Deploying a Kubernetes cluster using Kubernetes
Within the course DevOps Practices and Tools prepared a translation of a useful article for you.
We also invite you to an open webinar on the topic “Prometheus: quick start”… At the webinar, participants, together with an expert, will examine the Prometheus architecture and how it works with metrics; will figure out how to generate alerts and events in the system.
Wait … what, what? Yes, I’ve heard similar reactions to my suggestion to use Kubernetes to build Kubernetes clusters.

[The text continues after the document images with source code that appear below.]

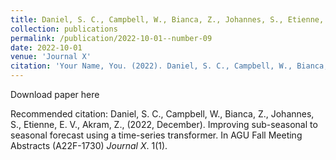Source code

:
```yaml
---
title: Daniel, S. C., Campbell, W., Bianca, Z., Johannes, S., Etienne, E. V., Akram, Z., (2022, December). Improving sub-seasonal to seasonal forecast using a time-series transformer. In AGU Fall Meeting Abstracts (A22F-1730)
collection: publications
permalink: /publication/2022-10-01--number-09
date: 2022-10-01
venue: 'Journal X'
citation: 'Your Name, You. (2022). Daniel, S. C., Campbell, W., Bianca, Z., Johannes, S., Etienne, E. V., Akram, Z., (2022, December). Improving sub-seasonal to seasonal forecast using a time-series transformer. In AGU Fall Meeting Abstracts (A22F-1730) <i>Journal X</i>. 1(1).'
---
```


Download paper here

Recommended citation: Daniel, S. C., Campbell, W., Bianca, Z., Johannes, S., Etienne, E. V., Akram, Z., (2022, December). Improving sub-seasonal to seasonal forecast using a time-series transformer. In AGU Fall Meeting Abstracts (A22F-1730) <i>Journal X</i>. 1(1).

But for cloud infrastructure automation nothing better comes to my mind than Kubernetes itself… Using one central K8s cluster, we create and manage hundreds of other K8s clusters. In this article, I’ll show you how to do it.
Note: SAP Concur uses AWS EKS, but the concepts discussed here apply to Google GKE, Azure AKS, and any other cloud provider that offers Kubernetes.
Ready for commercial operation
Deploying a Kubernetes cluster to any of the major cloud providers is very easy. You can create and run a cluster on AWS EKS with one command:
$ eksctl create cluster
However, creating a production-ready Kubernetes cluster requires more. Although everyone understands “production readiness” differently, SAP Concur uses the following four steps to create and deliver Kubernetes clusters.
Four stages of assembly
Preliminary tests… A set of baseline tests for the target AWS environment to verify that all requirements are met before actually creating the cluster. For example: available IP addresses for each subnet, AWS exports, SSM parameters and other variables.
EKS control plane and nodegroup… Actual assembly of the AWS EKS cluster with worker nodes connected.
Installing add-ons… This is what makes your cluster nicer 🙂 Install addons like Istio, logging integration, autoscaler, etc. This list of additions is not exhaustive and is completely optional.
Cluster validation… At this stage, we validate the cluster (EKS core components and add-ons) from a functional point of view before putting it into production. The more tests you write, the better you sleep. (Especially if you are the tech support person on duty!)
Glue the stages together
Each of these four steps uses different tools and techniques, which I will discuss later. We were looking for a single tool for all stages that would glue everything together, support sequential and parallel execution, be event-driven and, preferably, with assembly visualization.
And we found Argo… In particular, Argo Events and Argo workflows… They both run on Kubernetes as CRDs and use declarative YAML, which is also used in other Kubernetes deployments.
We found ideal combination: Imperative Orchestration, Declarative Automation…
Argo workflows
Argo Workflows is an open source container-native workflow engine for orchestrating parallel jobs in Kubernetes. Argo Workflows is implemented as Kubernetes CRD.
Note: If you are familiar with K8s YAML, then I promise you it will be easy for you.
Let’s see how the above build steps might look like in Argo Workflows.
1. Preliminary tests
To write tests, we use BATS framework… Writing a test in BATS is very simple:
#!/usr/bin/env bats
@test “More than 100 available IP addresses in subnet MySubnet” {
AvailableIpAddressCount=$(aws ec2 describe-subnets --subnet-ids MySubnet | jq -r ‘.Subnets[0].AvailableIpAddressCount’)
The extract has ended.